Les pieds planté sur un rocher, les bras écartés, je fixai cette île inaccessible sauf à ceux dont la Magie coulait dans les veines. Merlin, mon frangin adoré, vivait là avec sa belle et lumineuse dame Viviane du Lac. Dans l’intimité pour l’éternité. Paradis ou Enfer ? Soudain, je vis enfler une vague immense venant vers moi. Haute de deux fois ma taille, elle courait à la vitesse d’un cheval au galop. Elle suspendit sa couse au-dessus de ma tête afin de rassembler toute ses forces pour se laisser tomber. Elle allait m’écraser sur le rocher comme on écrase un fruit trop mûr sous son pied. Je cherchais des yeux mon bâton mais ne le trouvai point. Sans Magie, point de salut. Dans un réflexe bien humain, je levais mes bras devant mon visage. Aucun cri ne pus franchir mes lèvres. C’était ma fin !

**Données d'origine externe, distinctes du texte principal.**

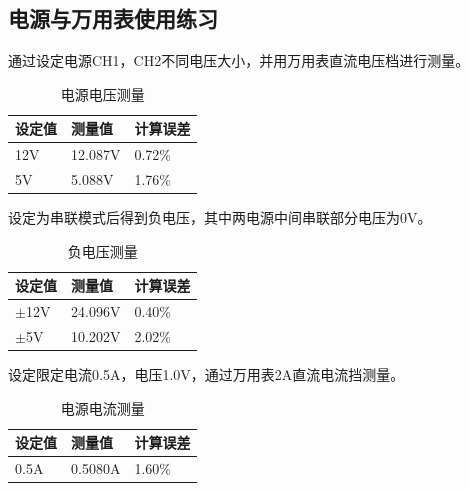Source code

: \documentclass{zjureport}
\begin{document}
\subsection{电源与万用表使用练习}
通过设定电源CH1，CH2不同电压大小，并用万用表直流电压档进行测量。
\begin{table}[H]
  \centering
  \caption{电源电压测量}
  \begin{tabular}{C{.3\textwidth}C{.3\textwidth}C{.3\textwidth}}
  \toprule
  设定值  & 测量值  & 计算误差 \\
  \midrule
  12V  & 12.087V  & 0.72\%  \\
  5V    & 5.088V  & 1.76\%  \\
  \bottomrule
  \end{tabular}
\end{table}

设定为串联模式后得到负电压，其中两电源中间串联部分电压为0V。
\begin{table}[H]
  \centering
  \caption{负电压测量}
  \begin{tabular}{C{.3\textwidth}C{.3\textwidth}C{.3\textwidth}}
  \toprule
  设定值  & 测量值  & 计算误差 \\
  \midrule
  $\pm$12V  & 24.096V  & 0.40\%  \\
  $\pm$5V    & 10.202V  & 2.02\%  \\
  \bottomrule
  \end{tabular}
\end{table}

设定限定电流0.5A，电压1.0V，通过万用表2A直流电流挡测量。
\begin{table}[H]
  \centering
  \caption{电源电流测量}
  \begin{tabular}{C{.3\textwidth}C{.3\textwidth}C{.3\textwidth}}
  \toprule
  设定值  & 测量值  & 计算误差 \\
  \midrule
  0.5A  & 0.5080A  & 1.60\%  \\
  \bottomrule
  \end{tabular}
\end{table}
\end{document}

« Alors vieux hibou, toujours en train de méditer ? ». J’ouvrai les yeux, prenant conscience que Mallagome se tenait face à moi, un sourire unissant ses oreilles. Il tenait une timbale à la main. Ma barbe ruisselait sur mes draps, de l’eau clapotait à mon oreille, et mon odorat me disait que du thé au chanvre était tout proche. Mon visage était trempé ?! Je me jetai sur lui : « ESPECE DE FILS DE COCHON ! ». Juste avant de le serrer dans mes bras, le regard humide. Il me tapota le dos, et se dégagea de mon étreinte avant de reprendre ostensiblement une grande inspiration. Puis, il me fit un clin d’œil et sorti sans un mot. « Fils de cochon ? Mais non, hibou ! » cria-t-il avant d’exploser de rire en s’éloignant.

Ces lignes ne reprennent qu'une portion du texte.